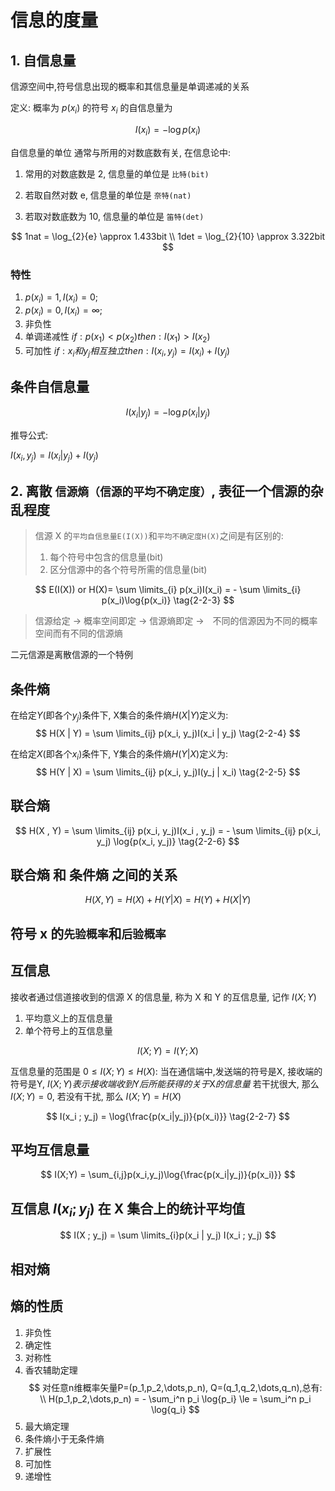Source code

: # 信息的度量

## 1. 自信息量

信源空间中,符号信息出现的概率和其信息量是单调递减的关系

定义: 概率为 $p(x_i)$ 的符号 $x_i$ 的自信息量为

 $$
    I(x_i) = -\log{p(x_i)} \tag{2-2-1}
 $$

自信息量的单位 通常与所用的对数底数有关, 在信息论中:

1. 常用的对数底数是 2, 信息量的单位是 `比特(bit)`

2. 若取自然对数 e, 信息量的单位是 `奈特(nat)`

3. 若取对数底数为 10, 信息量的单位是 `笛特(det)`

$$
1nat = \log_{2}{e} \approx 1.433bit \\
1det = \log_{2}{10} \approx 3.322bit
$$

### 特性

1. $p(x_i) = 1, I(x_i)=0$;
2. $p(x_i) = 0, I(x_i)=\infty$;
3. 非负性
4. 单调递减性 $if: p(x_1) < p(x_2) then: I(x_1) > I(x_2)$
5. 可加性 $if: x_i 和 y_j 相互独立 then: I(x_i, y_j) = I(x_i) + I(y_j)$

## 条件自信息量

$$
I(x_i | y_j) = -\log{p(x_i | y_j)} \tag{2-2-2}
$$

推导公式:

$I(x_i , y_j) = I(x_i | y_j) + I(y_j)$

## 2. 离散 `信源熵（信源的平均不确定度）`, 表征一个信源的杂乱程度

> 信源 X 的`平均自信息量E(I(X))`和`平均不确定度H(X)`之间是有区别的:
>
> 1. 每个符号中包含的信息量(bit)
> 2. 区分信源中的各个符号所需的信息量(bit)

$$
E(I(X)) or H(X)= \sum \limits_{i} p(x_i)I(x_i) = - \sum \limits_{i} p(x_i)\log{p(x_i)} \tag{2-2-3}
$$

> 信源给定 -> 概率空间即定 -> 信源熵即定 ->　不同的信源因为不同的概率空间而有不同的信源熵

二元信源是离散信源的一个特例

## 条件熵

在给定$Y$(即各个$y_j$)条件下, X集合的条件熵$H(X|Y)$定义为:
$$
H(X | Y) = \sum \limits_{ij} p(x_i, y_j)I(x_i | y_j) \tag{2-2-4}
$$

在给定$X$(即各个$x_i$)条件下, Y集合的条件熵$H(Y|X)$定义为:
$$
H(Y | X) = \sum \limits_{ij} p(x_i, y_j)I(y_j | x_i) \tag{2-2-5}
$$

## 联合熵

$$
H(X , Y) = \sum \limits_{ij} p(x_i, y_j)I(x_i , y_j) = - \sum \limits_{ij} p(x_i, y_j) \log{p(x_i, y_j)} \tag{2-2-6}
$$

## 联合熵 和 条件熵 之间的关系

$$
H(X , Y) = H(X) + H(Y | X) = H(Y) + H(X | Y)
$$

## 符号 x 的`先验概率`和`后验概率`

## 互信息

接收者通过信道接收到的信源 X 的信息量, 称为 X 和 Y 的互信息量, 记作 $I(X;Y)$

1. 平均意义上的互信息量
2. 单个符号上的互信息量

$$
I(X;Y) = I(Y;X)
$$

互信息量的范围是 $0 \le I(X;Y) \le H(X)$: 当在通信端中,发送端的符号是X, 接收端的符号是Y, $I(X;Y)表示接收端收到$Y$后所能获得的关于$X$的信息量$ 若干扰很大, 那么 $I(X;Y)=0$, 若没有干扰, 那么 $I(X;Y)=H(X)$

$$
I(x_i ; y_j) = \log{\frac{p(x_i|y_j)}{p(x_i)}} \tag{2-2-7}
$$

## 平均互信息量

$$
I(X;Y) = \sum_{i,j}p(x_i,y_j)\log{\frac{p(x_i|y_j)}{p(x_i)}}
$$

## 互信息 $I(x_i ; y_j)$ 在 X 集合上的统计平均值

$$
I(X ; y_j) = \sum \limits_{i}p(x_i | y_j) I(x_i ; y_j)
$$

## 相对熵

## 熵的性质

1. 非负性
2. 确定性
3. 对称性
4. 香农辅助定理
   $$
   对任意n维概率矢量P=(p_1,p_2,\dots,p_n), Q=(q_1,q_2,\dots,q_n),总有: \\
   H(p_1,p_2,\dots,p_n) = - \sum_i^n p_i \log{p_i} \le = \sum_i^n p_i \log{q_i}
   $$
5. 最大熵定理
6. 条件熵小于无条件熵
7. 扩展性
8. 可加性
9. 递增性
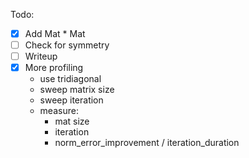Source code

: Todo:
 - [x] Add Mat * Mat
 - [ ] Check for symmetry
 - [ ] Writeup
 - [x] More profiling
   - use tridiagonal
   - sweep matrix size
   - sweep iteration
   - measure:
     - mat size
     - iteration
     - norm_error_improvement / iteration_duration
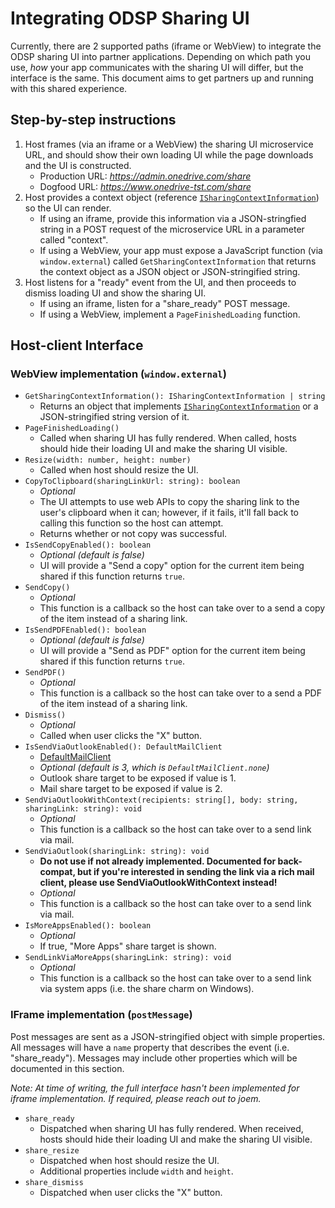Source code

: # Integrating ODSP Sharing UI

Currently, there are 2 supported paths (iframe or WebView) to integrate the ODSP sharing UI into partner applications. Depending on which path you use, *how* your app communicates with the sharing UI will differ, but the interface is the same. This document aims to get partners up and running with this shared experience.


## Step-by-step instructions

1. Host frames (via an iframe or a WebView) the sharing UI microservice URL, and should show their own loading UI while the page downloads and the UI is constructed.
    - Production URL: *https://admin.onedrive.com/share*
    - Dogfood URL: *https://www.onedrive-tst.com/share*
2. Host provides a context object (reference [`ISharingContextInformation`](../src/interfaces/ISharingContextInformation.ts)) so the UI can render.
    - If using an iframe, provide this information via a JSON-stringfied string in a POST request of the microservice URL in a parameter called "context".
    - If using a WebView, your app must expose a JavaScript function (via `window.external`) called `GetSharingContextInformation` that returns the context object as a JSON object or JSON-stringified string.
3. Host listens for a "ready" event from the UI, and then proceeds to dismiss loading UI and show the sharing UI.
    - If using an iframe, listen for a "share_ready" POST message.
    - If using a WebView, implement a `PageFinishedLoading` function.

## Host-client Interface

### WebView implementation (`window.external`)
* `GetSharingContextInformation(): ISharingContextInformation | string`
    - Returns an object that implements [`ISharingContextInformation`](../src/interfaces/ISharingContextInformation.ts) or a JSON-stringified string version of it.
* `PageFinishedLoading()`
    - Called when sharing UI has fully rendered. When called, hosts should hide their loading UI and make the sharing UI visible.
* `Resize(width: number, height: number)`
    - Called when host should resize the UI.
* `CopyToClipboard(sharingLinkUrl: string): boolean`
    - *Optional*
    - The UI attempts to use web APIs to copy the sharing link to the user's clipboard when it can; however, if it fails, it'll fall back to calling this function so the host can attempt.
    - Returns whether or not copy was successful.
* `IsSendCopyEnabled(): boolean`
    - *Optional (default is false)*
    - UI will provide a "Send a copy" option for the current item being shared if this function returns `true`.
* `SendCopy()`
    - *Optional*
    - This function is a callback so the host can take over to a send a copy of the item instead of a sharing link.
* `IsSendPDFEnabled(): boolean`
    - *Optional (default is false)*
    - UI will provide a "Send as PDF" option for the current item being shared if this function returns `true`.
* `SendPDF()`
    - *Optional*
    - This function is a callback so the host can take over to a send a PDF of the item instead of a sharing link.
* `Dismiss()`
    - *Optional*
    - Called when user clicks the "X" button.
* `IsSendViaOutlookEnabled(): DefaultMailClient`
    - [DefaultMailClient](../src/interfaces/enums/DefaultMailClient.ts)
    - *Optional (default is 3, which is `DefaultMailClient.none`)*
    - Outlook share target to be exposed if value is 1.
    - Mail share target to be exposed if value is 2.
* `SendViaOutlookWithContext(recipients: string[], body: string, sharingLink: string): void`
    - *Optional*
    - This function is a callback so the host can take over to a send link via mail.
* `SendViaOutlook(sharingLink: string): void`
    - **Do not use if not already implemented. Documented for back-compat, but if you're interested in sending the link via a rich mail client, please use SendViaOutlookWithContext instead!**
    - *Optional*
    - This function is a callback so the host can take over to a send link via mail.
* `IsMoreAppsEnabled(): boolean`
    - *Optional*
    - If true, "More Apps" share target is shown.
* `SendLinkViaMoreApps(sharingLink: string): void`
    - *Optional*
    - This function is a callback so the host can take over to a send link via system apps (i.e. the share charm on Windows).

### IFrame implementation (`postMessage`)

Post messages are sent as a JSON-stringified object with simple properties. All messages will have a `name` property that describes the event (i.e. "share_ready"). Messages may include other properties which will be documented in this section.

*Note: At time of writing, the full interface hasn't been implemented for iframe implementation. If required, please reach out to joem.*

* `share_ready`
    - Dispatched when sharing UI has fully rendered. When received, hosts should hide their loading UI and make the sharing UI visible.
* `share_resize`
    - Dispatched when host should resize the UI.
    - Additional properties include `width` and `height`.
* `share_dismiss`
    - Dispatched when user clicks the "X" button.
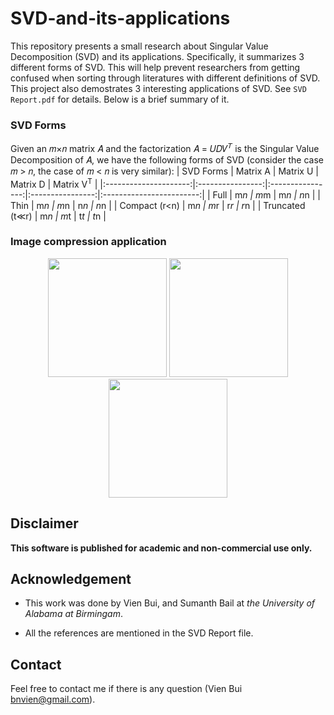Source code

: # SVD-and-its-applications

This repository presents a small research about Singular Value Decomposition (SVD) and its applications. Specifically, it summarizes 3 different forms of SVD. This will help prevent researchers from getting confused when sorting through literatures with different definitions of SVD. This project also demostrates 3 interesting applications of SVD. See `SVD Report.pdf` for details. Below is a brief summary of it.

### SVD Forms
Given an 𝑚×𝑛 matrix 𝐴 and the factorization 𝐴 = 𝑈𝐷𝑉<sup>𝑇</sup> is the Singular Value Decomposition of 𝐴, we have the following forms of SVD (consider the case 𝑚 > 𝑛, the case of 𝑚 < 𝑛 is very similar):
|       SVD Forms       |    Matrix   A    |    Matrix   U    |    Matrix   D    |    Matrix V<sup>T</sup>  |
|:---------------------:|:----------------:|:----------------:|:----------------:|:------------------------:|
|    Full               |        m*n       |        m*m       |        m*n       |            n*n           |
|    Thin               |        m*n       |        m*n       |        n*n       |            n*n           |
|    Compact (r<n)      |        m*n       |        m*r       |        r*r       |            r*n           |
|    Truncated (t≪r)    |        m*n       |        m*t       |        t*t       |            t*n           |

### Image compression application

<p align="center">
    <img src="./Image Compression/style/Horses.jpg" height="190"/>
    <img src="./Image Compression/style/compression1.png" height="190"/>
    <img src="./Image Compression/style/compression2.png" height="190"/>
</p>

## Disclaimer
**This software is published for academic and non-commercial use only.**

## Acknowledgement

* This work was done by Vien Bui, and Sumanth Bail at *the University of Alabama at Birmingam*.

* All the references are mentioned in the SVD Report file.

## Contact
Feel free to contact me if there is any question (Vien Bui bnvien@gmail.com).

▶ _WORK INSTRUCTIONS_
Look back over the records above. Reproduce exactly everything from the line with "- sweep iteration" down to the line with "1. Host frames", inclusive, and leave the pictures out.

▶ _ANSWER BELOW_
   - sweep iteration
   - measure:
     - mat size
     - iteration
     - norm_error_improvement / iteration_duration
Source code

: # Integrating ODSP Sharing UI

Currently, there are 2 supported paths (iframe or WebView) to integrate the ODSP sharing UI into partner applications. Depending on which path you use, *how* your app communicates with the sharing UI will differ, but the interface is the same. This document aims to get partners up and running with this shared experience.


## Step-by-step instructions

1. Host frames (via an iframe or a WebView) the sharing UI microservice URL, and should show their own loading UI while the page downloads and the UI is constructed.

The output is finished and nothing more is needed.